(Beginning of RECORDS TO USE)
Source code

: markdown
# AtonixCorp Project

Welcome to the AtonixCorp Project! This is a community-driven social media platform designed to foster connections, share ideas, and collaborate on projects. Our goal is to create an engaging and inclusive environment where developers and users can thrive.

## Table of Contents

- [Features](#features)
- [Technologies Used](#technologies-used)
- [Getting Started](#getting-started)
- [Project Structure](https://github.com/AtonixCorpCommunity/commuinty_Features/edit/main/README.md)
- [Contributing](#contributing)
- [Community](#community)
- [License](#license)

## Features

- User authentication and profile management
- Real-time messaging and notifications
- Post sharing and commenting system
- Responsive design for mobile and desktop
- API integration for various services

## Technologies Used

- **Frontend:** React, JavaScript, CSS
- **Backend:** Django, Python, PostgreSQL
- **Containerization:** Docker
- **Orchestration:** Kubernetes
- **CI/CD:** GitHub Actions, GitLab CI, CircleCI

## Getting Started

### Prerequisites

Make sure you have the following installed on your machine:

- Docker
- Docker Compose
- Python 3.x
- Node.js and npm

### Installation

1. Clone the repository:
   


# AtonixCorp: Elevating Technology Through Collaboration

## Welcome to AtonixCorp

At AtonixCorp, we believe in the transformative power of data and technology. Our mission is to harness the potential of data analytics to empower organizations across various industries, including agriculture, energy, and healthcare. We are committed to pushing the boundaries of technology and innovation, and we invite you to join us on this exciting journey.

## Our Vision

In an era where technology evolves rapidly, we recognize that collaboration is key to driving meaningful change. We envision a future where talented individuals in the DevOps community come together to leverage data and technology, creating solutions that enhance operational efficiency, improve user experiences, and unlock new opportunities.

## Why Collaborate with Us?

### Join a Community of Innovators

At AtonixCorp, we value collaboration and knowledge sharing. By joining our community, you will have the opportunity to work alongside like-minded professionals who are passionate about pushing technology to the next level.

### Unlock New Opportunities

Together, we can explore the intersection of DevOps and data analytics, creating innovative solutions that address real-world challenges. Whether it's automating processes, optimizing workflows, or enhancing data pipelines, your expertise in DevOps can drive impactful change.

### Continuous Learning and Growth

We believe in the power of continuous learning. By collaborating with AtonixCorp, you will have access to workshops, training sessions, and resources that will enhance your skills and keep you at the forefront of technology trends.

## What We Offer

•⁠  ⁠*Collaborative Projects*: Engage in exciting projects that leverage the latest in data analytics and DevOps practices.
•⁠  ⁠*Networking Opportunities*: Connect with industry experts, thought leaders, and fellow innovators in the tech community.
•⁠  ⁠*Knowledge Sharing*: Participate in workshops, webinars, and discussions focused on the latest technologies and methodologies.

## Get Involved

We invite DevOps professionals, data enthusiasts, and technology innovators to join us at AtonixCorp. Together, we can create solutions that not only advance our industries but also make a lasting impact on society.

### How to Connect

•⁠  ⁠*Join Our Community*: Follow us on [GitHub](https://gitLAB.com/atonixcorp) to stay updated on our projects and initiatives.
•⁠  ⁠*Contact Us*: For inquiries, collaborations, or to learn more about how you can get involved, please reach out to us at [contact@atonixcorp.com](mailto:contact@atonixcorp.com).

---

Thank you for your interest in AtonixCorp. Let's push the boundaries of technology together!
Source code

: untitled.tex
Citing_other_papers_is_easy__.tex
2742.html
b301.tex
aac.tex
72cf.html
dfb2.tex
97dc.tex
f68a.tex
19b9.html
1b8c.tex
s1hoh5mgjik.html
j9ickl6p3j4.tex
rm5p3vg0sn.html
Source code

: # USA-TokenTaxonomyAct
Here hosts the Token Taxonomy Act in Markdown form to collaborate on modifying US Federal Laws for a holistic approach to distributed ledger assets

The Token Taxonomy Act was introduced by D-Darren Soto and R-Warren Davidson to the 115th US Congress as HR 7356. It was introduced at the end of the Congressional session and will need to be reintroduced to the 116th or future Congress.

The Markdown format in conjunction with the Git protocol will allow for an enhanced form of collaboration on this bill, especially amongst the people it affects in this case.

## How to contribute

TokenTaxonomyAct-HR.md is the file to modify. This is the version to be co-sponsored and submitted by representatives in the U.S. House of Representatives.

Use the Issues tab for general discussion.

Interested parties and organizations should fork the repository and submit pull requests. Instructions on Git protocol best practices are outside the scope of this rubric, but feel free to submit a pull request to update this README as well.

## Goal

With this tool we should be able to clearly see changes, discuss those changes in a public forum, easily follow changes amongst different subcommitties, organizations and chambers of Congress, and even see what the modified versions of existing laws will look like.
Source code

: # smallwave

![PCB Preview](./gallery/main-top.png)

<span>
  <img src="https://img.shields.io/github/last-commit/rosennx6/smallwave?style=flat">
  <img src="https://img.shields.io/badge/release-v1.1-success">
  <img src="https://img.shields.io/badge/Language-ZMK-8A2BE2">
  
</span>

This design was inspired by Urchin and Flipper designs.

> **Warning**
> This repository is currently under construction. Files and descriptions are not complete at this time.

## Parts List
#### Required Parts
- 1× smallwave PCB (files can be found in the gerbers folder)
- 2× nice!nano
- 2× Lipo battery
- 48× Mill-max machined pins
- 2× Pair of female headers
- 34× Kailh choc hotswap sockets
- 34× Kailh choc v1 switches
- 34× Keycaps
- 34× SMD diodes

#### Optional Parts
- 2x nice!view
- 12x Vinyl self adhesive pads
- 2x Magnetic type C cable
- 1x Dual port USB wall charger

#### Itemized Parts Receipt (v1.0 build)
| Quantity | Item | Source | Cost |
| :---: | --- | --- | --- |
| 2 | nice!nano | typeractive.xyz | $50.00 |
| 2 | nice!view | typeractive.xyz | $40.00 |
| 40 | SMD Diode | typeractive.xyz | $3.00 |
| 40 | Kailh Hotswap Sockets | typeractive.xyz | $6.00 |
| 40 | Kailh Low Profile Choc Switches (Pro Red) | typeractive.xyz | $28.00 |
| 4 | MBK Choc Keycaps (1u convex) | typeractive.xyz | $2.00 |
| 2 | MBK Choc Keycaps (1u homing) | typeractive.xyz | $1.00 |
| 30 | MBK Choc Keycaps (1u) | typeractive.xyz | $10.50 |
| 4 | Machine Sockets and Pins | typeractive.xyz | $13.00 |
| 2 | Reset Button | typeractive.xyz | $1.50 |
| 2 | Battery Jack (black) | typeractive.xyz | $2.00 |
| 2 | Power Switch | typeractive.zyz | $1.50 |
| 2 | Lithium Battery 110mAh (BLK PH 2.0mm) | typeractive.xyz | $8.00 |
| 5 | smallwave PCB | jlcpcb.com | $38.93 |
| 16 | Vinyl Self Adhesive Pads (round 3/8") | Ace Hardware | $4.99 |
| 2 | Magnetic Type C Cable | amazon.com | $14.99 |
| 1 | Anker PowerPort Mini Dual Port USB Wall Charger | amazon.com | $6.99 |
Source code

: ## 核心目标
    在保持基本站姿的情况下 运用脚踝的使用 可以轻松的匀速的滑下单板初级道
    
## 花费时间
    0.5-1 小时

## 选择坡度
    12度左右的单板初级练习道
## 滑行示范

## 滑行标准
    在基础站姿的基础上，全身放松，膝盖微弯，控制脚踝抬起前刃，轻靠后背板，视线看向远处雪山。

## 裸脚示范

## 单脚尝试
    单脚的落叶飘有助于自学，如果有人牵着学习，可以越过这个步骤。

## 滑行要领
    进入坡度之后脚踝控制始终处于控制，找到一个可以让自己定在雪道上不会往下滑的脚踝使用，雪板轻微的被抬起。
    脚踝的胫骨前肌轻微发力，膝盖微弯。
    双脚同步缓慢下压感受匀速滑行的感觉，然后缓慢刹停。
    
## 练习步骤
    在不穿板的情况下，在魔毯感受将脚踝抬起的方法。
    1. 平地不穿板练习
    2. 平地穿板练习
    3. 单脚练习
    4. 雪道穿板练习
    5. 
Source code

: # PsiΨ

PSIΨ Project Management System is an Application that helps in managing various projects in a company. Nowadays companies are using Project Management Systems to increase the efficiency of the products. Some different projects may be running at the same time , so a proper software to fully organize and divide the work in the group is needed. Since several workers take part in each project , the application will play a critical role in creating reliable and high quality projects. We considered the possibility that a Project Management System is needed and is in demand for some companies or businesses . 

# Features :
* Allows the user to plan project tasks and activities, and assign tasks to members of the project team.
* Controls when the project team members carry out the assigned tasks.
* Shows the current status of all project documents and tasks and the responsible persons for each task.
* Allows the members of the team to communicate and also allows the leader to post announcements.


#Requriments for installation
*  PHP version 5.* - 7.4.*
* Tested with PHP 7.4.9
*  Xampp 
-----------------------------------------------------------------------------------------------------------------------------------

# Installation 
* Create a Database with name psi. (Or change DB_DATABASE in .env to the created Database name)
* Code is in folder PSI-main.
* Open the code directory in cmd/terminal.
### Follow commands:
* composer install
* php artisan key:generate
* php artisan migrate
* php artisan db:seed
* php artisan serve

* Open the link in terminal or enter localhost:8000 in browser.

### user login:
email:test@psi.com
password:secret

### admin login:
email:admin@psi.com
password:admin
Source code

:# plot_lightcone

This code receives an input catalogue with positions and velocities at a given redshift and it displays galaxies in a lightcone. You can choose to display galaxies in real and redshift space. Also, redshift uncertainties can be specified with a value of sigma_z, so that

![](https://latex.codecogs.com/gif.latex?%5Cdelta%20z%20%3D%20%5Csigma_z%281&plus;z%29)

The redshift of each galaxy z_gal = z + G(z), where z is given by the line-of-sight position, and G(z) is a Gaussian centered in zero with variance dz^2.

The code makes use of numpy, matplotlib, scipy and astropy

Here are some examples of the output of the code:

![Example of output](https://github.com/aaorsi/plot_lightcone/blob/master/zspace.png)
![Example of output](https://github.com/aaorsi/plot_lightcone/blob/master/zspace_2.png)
(End of RECORDS TO USE)
> [TASK]:
Reply with an exact copy of the lines running from the one containing "version 5.* - 7.4.*" through the end of the entries above, both ends included.

> [YOUR RESPONSE]:
*  PHP version 5.* - 7.4.*
* Tested with PHP 7.4.9
*  Xampp 
-----------------------------------------------------------------------------------------------------------------------------------

# Installation 
* Create a Database with name psi. (Or change DB_DATABASE in .env to the created Database name)
* Code is in folder PSI-main.
* Open the code directory in cmd/terminal.
### Follow commands:
* composer install
* php artisan key:generate
* php artisan migrate
* php artisan db:seed
* php artisan serve

* Open the link in terminal or enter localhost:8000 in browser.

### user login:
email:test@psi.com
password:secret

### admin login:
email:admin@psi.com
password:admin
Source code

:# plot_lightcone

This code receives an input catalogue with positions and velocities at a given redshift and it displays galaxies in a lightcone. You can choose to display galaxies in real and redshift space. Also, redshift uncertainties can be specified with a value of sigma_z, so that

![](https://latex.codecogs.com/gif.latex?%5Cdelta%20z%20%3D%20%5Csigma_z%281&plus;z%29)

The redshift of each galaxy z_gal = z + G(z), where z is given by the line-of-sight position, and G(z) is a Gaussian centered in zero with variance dz^2.

The code makes use of numpy, matplotlib, scipy and astropy

Here are some examples of the output of the code:

![Example of output](https://github.com/aaorsi/plot_lightcone/blob/master/zspace.png)
![Example of output](https://github.com/aaorsi/plot_lightcone/blob/master/zspace_2.png)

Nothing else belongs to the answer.